> [Your goal] Word for word, copy the records that follow.

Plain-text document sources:
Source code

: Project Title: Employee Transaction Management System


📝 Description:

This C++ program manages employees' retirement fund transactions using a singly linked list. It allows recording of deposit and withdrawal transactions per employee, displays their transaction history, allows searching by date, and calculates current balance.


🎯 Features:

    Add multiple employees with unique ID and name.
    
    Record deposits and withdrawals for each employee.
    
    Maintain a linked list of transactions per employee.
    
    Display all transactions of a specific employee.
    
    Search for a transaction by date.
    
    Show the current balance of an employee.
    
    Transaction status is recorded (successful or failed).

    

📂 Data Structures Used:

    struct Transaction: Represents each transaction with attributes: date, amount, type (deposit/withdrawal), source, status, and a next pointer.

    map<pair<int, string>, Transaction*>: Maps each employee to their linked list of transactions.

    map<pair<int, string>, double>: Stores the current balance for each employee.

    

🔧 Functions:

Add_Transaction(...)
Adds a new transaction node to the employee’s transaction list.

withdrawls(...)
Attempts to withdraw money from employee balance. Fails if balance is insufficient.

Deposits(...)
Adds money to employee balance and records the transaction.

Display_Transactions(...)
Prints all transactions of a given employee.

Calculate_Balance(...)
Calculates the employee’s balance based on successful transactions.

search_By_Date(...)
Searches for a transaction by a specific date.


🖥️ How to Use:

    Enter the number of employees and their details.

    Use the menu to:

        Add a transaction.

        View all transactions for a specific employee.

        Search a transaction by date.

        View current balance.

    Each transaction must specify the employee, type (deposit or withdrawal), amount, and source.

> [Reply to the task]
Source code

: Project Title: Employee Transaction Management System


📝 Description:

This C++ program manages employees' retirement fund transactions using a singly linked list. It allows recording of deposit and withdrawal transactions per employee, displays their transaction history, allows searching by date, and calculates current balance.


🎯 Features:

    Add multiple employees with unique ID and name.
    
    Record deposits and withdrawals for each employee.
    
    Maintain a linked list of transactions per employee.
    
    Display all transactions of a specific employee.
    
    Search for a transaction by date.
    
    Show the current balance of an employee.
    
    Transaction status is recorded (successful or failed).

    

📂 Data Structures Used:

    struct Transaction: Represents each transaction with attributes: date, amount, type (deposit/withdrawal), source, status, and a next pointer.

    map<pair<int, string>, Transaction*>: Maps each employee to their linked list of transactions.

    map<pair<int, string>, double>: Stores the current balance for each employee.

    

🔧 Functions:

Add_Transaction(...)
Adds a new transaction node to the employee’s transaction list.

withdrawls(...)
Attempts to withdraw money from employee balance. Fails if balance is insufficient.

Deposits(...)
Adds money to employee balance and records the transaction.

Display_Transactions(...)
Prints all transactions of a given employee.

Calculate_Balance(...)
Calculates the employee’s balance based on successful transactions.

search_By_Date(...)
Searches for a transaction by a specific date.


🖥️ How to Use:

    Enter the number of employees and their details.

    Use the menu to:

        Add a transaction.

        View all transactions for a specific employee.

        Search a transaction by date.

        View current balance.

    Each transaction must specify the employee, type (deposit or withdrawal), amount, and source.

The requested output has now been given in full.